The two voltages U ₃ and U ₄ are added in an output stage, the output voltage U _a is then obtained according to FIG. 2g, the peak-to-peak value of the time-variable voltage U _x . The adder is activated by the pulse P ₂ only during the t _M ; In the output stage, a sample hold element is integrated as an analog memory, which stores the value of the output voltage U _a . Switching from measuring mode to stand-by mode follows as described by the negative edge of the measuring pulse and the associated activation of the pulse P ₂.

The voltage values U _e , U ₁ - U ₄ and U _{a shown} in FIGS. 1b and 3 are shown with their temporal courses in FIGS. 2a, 2c-g. If the polarity of both the operating voltages and the diodes is inverted, all voltage profiles according to FIGS . 2c to 2g are also inverted. A negative output voltage U _a is then obtained, the amount of which again corresponds to the peak-to-peak value of the time-varying voltage U _x .

The application of the circuit arrangement according to the invention should be mentioned as an example for some examples:  

In control engineering, the behavior of a system who determines the step response to a rectangular pulse the.

The peak-to-peak value can be used for pulse overshoots determine the overshoot.
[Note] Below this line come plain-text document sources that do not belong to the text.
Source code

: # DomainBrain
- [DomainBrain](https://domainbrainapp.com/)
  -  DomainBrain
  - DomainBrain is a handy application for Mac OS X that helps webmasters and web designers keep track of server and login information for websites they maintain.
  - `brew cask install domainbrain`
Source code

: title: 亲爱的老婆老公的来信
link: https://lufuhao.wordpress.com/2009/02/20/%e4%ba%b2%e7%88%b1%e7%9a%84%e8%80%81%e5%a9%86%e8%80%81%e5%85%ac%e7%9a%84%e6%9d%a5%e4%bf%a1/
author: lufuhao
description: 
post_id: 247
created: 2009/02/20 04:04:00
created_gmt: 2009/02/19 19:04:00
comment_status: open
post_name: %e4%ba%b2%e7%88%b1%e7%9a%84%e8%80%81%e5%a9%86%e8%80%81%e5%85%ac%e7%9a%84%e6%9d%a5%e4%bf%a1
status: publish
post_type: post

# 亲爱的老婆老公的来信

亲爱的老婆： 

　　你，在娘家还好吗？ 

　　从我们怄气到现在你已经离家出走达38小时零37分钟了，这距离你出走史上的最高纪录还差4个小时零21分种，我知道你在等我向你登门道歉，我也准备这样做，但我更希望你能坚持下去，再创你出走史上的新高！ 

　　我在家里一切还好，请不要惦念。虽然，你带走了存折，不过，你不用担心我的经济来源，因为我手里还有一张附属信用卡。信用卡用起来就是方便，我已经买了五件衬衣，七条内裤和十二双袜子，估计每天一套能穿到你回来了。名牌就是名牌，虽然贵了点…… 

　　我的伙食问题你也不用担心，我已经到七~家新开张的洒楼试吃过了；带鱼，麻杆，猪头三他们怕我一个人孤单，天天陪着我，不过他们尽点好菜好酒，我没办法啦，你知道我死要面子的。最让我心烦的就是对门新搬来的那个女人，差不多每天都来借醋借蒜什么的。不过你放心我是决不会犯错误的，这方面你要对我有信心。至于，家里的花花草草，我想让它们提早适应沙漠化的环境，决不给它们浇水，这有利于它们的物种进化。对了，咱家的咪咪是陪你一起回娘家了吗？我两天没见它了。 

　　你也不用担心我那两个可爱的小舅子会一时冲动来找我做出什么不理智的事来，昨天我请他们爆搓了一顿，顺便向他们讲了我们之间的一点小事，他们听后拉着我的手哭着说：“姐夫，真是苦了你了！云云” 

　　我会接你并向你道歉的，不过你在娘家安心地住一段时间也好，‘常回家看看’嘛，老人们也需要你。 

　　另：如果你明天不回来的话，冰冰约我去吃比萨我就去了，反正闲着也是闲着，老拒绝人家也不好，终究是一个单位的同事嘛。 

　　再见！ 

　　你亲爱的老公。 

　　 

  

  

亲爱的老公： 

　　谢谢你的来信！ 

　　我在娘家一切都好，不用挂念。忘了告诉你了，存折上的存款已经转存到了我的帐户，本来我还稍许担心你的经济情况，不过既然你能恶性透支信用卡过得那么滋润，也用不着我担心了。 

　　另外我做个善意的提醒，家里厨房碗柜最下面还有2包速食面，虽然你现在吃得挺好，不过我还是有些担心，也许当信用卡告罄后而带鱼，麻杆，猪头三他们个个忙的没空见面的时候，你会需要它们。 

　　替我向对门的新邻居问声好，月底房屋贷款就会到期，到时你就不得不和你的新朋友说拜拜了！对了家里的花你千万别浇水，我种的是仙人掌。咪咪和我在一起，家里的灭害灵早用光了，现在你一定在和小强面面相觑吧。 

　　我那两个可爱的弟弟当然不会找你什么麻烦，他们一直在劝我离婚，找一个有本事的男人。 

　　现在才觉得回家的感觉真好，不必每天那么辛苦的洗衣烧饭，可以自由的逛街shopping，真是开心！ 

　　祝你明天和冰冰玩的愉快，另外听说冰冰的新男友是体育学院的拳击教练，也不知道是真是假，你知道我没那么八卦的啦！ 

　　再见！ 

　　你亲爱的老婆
In television technology there is a measurement for color images of the composite signal, i.e. the color-image-blanking-synchronous Signal possible.

Claims (7)

1. Circuit arrangement for peak value measurement of a DC voltage pulse superimposed temporally variable signal, characterized in that for broadband peak value measurement of the time-varying signal two different channels ( 1 , 2 ) with a common input stage ( 3 ), a common output stage ( 6 ) and further means ( 4 a , 4 b , 5 a , 5 b ) are seen before, by which the proportion of the DC voltage pulse is eliminated. 2. Circuit arrangement according to claim 1, characterized in that an input signal ( U _e ), consisting of the proportion of the DC voltage pulse ( U _P ) and the proportion of the time-varying signal ( U _x ), by the circuit means ( 4 a , 5 a ) of one channel ( 1 ) is inverted and the peak voltage value ( U ₃ ) is generated, while in the other channel ( 2 ) the switching circuit ( 4 b , 5 b ) generates the peak voltage value ( U ₄ ) of the non-inverted input signal, and that by adding both peak voltage values in the output stage ( 6 ) the peak value of the time-varying signal is determined. 3. Circuit arrangement according to claim 1 and 2, characterized in that the input stage ( 3 ) is a power divider. 4. Circuit arrangement according to claim 1 and 2, characterized in that the channels ( 1 , 2 ) each contain a Ver amplifier stage ( 4 a , 4 b ) and a peak value rectifier ( 5 a , 5 b ). 5. Circuit arrangement according to claim 1 and 2, characterized in that the output stage ( 6 ) is an adder, which is followed by a sample hold member ( 7 ). 6. Circuit arrangement according to one of the preceding claims, characterized in that the measuring phase is triggered or ended by pulses ( P ₁ , P ₂ ). 7. Circuit arrangement according to one of the preceding claims, characterized in that outside the measuring phase, the peak value rectifier ( 5 a , 5 b ) to the smallest or largest voltage value that can be achieved with the circuit device, charged.